Repealed Minnesota Statutes: 25-05140

256B.0622 ASSERTIVE COMMUNITY TREATMENT AND INTENSIVE RESIDENTIAL TREATMENT SERVICES.

Subd. 4.

Provider entity licensure and contract requirements for intensive residential treatment services.

(a) The commissioner shall develop procedures for counties and providers to submit other documentation as needed to allow the commissioner to determine whether the standards in this section are met.

(b) A provider entity must specify in the provider entity's application what geographic area and populations will be served by the proposed program. A provider entity must document that the capacity or program specialties of existing programs are not sufficient to meet the service needs of the target population. A provider entity must submit evidence of ongoing relationships with other providers and levels of care to facilitate referrals to and from the proposed program.

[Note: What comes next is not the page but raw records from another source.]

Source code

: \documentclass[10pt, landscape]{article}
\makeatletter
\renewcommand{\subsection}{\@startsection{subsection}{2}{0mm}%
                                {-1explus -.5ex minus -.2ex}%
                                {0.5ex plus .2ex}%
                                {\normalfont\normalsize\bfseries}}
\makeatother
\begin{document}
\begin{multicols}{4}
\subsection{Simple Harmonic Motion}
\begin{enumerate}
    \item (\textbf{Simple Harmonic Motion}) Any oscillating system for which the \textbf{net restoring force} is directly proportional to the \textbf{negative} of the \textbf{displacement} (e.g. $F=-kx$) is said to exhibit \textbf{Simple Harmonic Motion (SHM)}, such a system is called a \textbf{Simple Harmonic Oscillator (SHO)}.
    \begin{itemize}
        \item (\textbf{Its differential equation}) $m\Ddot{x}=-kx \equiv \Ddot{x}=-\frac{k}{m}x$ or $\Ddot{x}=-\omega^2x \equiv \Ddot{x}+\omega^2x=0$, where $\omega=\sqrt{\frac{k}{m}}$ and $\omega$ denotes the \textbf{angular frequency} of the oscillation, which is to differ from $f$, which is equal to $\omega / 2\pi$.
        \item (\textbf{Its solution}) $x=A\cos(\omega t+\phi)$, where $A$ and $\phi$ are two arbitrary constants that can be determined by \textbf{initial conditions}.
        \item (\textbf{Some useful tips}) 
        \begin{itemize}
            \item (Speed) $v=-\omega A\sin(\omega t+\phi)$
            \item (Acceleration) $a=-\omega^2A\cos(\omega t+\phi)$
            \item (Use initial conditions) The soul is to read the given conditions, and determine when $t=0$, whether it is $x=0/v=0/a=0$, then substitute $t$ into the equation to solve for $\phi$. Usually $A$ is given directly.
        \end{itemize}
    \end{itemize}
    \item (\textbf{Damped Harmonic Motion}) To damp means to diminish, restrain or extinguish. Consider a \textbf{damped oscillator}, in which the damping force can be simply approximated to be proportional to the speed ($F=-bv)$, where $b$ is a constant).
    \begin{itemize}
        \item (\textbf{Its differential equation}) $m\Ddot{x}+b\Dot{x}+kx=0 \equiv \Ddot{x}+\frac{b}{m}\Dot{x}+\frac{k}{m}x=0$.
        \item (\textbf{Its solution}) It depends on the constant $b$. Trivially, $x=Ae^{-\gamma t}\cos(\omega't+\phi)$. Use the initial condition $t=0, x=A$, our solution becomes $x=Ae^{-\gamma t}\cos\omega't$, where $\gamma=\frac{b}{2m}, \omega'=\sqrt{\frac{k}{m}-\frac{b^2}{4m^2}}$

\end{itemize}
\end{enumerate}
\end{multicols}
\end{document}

(c) A provider entity must submit documentation that the provider entity requested a statement of need from each county board and tribal authority that serves as a local mental health authority in the proposed service area. The statement of need must specify if the local mental health authority supports or does not support the need for the proposed program and the basis for this determination. If a local mental health authority does not respond within 60 days of the receipt of the request, the commissioner shall determine the need for the program based on the documentation submitted by the provider entity.